La fe es la virtud teologal por la que creemos en Dios y en todo lo que Él nos ha revelado, y que la Iglesia nos propone creer, dado que Dios es la Verdad misma. Por la fe, el hombre se abandona libremente a Dios; por ello, el que cree trata de conocer y hacer la voluntad de Dios, ya que “la fe actúa por la caridad” (Ga 5, 6). La fe es el asentimiento firme que damos a una verdad, fundamentados en el testimonio y autoridad de otro. La fe puede descansar en el testimonio del hombre o de Dios. Si se apoya en la autoridad de un hombre, la fe es humana; mas si tiene por fundamento la palabra de Dios, entonces es divina. Toda persona que conoce una cosa y la comunica a los demás es testigo de ella, y el acto de manifestarla se llama testimonio. El testimonio es humano si lo da un hombre, y se llama revelación si lo da Dios.

La fe divina tiene campo extensísimo y puede considerarse bajo múltiples aspectos: así puede ser objetiva y subjetiva. La primera atiende al objeto, es decir, a lo que se cree; y la segunda a las disposiciones del que cree y al modo de ejercitarla. La fe divina puede considerarse como virtud y como acto.

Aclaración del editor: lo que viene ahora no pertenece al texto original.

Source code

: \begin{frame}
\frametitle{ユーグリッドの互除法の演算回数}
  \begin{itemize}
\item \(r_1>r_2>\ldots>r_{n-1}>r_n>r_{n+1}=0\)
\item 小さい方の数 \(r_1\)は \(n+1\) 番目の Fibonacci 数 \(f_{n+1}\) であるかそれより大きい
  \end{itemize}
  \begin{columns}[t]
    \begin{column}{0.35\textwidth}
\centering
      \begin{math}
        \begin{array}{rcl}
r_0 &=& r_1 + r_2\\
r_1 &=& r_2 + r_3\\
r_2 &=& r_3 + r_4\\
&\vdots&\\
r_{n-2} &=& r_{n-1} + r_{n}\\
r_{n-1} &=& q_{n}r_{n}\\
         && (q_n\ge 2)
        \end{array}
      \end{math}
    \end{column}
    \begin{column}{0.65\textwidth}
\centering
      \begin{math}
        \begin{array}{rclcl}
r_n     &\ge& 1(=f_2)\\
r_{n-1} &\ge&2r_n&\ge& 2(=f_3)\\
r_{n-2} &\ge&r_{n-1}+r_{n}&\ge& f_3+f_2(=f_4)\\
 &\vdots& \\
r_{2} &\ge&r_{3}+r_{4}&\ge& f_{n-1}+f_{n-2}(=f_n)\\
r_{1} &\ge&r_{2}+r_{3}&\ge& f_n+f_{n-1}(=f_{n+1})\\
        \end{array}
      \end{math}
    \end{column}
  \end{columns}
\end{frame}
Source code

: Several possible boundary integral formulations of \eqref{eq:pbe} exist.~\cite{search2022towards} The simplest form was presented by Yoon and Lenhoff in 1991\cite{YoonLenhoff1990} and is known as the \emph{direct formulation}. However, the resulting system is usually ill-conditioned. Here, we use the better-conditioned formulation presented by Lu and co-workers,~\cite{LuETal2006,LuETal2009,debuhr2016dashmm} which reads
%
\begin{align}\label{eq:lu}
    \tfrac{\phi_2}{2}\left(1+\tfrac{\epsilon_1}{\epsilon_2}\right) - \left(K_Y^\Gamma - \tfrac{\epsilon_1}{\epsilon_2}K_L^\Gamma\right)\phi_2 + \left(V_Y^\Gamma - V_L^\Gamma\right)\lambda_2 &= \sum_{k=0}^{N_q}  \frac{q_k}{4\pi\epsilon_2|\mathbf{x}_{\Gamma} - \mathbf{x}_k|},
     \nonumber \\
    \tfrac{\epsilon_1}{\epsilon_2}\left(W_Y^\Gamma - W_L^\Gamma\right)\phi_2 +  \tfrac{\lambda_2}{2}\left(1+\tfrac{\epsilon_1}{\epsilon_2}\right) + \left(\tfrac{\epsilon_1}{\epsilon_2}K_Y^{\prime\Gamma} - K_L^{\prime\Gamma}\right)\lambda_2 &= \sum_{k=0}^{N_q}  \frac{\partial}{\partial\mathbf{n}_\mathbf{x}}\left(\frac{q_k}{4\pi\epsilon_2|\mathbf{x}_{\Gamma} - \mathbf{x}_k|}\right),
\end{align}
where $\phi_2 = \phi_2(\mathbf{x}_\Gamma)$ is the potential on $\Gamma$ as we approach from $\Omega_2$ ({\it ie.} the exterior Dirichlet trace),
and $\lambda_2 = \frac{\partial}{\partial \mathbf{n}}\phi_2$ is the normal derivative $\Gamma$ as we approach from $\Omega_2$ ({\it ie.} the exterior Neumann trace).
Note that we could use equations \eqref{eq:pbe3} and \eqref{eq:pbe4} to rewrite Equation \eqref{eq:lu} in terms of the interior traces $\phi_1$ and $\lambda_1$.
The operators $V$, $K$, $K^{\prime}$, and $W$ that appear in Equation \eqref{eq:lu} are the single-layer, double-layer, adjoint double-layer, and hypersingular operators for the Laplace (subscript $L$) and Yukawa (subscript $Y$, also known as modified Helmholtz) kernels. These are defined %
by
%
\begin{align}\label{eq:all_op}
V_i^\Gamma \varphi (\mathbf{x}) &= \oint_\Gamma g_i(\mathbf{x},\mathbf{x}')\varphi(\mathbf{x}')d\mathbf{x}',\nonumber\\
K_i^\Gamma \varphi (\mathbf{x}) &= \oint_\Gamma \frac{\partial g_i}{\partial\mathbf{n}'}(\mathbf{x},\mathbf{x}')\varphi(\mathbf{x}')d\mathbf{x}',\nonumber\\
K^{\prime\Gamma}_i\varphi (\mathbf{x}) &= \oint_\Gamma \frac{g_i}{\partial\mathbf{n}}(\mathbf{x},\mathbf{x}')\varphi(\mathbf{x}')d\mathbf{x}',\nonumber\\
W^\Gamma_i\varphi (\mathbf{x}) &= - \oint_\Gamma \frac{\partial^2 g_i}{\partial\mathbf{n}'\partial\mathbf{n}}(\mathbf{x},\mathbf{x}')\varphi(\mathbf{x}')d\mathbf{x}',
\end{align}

Como virtud: “Es un habito sobrenatural por el cual, mediante la gracia, creemos ser verdadero todo lo que Dios ha revelado, no porque la razón natural lo perciba, sino por la autoridad del mismo Dios que lo revela, el cual no puede engañarse ni engañarnos”. (Concilio Vaticano). Como acto: “Fe es la firme adhesión del entendimiento a una verdad revelada, por la autoridad del testimonio infalible de Dios”.

La fe nos impone dos clases de obligaciones: unas son positivas y otras negativas. Tanto unas como otras están terminantemente prescritas por Jesús, el Hijo de Dios, con estas palabras: “A todo aquel que me confesare delante de los hombres, yo también lo confesaré delante de mi Padre celestial. Pero a todo aquel que me negare delante de los hombres, yo le negaré delante de mi Padre que está en los cielos (Mat. X, 32-33).

Son obligaciones positivas de la fe las que prescriben la instrucción religiosa y los actos internos y externos de la fe. La fe nos obliga a conocer todos los artículos del Credo para saber lo que hemos de creer; el decálogo, los preceptos de la Iglesia, los sacramentos, el catecismo y las principales oraciones, para saber lo que hemos de practicar.

Hay obligación de hacer actos de fe internos. Por ejemplo: cuando se llega al uso completo de la razón, cuando ya se conocen las verdades reveladas; los catecúmenos cuando conocen suficientemente la fe; y los apóstatas cuando vuelven a ella. También muchas veces durante la vida, principalmente en las tentaciones graves contra la fe, o para cumplir algún precepto que requiere fe. Por último en la hora de la muerte. En todos estos casos basta con la confesión implícita de la fe; por ejemplo: hacer la señal de la cruz, besar el crucifijo, oír la santa misa, etc.

Dice el Código de Derecho Canónico que hay obligación de confesar la fe públicamente, aun con peligro de la propia vida, cuando el silencio o la manera ambigua de hablar o de obrar pueden interpretarse como negación implícita de la fe, o suponer desprecio de la religión, injuria a Dios, o escándalo para el prójimo (canon 1.325); es decir, cuando así lo exijan la gloria de Dios, el propio interés espiritual o la caridad para con el prójimo.